The opposite case is also possible. You can be compute limited. Or there could be bottlenecks somewhere else. This is definitely the case for Apple Silicon because you will certainly not be able to make use of all of the memory bandwidth from the CPU or GPU. As always, benchmark instead of looking at raw hardware specifications.


> […] but how much can your code actually use?

All of it, and it is transparent to the code. The correct question is «how much data does the code transfer?»

Whether you are scanning large string ropes for a lone character or multiplying huge matrices, no manual code optimisation is required.


Are you well-read enough into the platform so that you can attest to it requiring no manual code optimisation for high-performance datapaths? I'm only familiar with Apple Silicon-specific code in llama.cpp, and not really familiar with either Accelerate[0] or MLX[1] specifically. Have they really cracked it at homogenous computing so that you could use a single description of computation, and have it emit efficient code for whatever target in the SoC? Or are you merely referring to the full memory capacity/bandwidth being available to CPU in normal operation?

[0]: https://developer.apple.com/documentation/accelerate

[1]: https://ml-explore.github.io/mlx/build/html/usage/quick_star...

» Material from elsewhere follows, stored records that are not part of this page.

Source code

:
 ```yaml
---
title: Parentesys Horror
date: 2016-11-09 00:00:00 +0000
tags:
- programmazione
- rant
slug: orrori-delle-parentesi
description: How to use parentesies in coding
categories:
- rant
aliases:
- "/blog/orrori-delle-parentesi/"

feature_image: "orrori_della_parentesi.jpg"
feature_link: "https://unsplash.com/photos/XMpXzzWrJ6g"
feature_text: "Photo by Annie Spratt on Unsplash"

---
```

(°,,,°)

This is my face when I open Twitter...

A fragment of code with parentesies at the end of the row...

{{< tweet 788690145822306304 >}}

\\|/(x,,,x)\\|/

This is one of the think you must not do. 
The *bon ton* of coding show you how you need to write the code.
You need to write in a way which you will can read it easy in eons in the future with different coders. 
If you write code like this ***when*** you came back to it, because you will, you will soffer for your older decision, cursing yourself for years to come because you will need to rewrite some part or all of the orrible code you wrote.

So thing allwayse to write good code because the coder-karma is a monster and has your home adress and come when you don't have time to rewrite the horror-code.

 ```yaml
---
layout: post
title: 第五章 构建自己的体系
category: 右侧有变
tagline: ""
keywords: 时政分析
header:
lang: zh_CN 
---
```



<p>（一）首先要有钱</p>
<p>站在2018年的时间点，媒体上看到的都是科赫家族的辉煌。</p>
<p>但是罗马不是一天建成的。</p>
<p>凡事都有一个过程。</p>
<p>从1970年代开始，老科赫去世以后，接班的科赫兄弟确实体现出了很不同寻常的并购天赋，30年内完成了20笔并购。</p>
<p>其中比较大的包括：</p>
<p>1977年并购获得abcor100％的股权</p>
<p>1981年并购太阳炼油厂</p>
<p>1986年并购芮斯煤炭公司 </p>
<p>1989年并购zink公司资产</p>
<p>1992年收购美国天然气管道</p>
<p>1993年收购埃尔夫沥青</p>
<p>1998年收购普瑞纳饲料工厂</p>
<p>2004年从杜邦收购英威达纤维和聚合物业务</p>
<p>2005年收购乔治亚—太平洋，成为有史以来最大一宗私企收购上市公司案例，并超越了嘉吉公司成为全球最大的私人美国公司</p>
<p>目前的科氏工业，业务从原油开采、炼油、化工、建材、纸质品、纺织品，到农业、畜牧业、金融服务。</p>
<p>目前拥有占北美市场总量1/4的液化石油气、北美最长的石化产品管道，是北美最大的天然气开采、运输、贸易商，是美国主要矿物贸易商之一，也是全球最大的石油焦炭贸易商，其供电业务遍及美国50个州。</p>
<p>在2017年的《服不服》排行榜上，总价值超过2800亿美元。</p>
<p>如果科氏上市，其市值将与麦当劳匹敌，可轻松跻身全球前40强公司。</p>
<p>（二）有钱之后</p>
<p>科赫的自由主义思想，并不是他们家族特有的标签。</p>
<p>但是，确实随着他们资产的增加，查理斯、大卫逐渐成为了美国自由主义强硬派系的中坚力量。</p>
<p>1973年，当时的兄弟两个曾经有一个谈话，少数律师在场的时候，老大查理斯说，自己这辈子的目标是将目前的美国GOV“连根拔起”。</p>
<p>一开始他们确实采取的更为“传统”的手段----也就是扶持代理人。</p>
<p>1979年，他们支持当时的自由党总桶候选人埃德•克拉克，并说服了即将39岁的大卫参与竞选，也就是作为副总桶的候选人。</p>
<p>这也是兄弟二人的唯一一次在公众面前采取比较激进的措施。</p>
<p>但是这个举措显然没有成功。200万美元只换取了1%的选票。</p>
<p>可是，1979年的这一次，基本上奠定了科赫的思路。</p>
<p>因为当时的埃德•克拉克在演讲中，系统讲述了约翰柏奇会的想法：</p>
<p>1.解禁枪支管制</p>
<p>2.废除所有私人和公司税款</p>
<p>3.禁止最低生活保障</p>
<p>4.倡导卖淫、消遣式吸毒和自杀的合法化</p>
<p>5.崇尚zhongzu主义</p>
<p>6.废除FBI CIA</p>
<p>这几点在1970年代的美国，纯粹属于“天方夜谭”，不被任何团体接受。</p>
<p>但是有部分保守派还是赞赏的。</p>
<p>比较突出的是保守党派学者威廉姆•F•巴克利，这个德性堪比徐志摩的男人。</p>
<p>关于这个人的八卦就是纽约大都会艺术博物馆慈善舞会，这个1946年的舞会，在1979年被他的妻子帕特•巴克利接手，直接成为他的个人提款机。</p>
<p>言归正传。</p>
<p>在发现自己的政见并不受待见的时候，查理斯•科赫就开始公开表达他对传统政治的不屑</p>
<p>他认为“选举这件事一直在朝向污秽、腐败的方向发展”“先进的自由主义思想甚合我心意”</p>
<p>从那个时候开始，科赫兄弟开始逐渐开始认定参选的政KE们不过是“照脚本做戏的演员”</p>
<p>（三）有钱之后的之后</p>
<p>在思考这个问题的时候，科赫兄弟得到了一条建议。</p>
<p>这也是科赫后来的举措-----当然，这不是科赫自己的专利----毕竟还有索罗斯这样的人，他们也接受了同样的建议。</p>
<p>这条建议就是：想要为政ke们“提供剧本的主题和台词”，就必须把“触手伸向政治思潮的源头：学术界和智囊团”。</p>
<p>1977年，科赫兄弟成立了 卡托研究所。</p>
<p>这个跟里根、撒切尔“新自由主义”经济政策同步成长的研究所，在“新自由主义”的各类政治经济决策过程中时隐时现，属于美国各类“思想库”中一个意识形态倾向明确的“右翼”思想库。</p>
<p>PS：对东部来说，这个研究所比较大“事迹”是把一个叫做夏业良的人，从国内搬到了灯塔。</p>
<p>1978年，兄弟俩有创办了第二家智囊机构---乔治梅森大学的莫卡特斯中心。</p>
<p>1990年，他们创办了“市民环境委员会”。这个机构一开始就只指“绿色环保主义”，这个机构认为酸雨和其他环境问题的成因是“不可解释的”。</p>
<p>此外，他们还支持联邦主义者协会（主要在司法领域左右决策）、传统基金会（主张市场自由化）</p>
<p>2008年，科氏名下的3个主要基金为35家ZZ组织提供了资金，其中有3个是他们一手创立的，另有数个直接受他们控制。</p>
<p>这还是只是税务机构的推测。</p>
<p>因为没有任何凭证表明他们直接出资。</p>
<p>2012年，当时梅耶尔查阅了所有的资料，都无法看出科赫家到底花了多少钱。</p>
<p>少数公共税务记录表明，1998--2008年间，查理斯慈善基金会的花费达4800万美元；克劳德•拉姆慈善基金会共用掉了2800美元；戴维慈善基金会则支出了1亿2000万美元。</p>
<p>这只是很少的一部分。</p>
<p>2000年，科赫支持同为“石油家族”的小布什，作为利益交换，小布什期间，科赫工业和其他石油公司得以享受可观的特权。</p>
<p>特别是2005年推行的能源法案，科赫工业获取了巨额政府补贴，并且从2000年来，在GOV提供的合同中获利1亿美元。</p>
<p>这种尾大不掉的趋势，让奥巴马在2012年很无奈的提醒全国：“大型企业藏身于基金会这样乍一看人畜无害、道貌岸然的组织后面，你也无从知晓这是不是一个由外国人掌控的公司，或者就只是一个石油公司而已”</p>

> Are you well-read enough into the platform so that you can attest to it requiring no manual code optimisation for high-performance datapaths?

Yes.

> Have they really cracked it at homogenous computing […]

Yes.

> have it emit efficient code […]

Yes. I had also written compilers and code generators for a number of platforms (all RISC) decades before Apple Silicon became a thing.

> […] for whatever target in the SoC?

You are mistaking the memory bus width that I was referring to for CPU specific optimisations. You are also disregarding the fact that the M1-4 Apple SoC's have the same internal CPU architecture, differing mostly in the ARM instruction sets they support (ARM64 v8.2 in M1 through to ARM64 v8.6 in M4).

> Or are you merely referring to the full memory capacity/bandwidth being available to CPU in normal operation?

Yes.

Is there truly a need to be confrontantial in what otherwise could have become an insightgul and engaging conversation?


Have you tested it or is that just what you expect?


Yes, I have actually tested it.

Others also have. The https://lemire.me/blog/ blog has a wealth of insights across multiple architectures, which include all of the current incumbents (Intel, Apple, Qualcomm, etc.)

Do you have any detailed insights? I would be eager to assess them.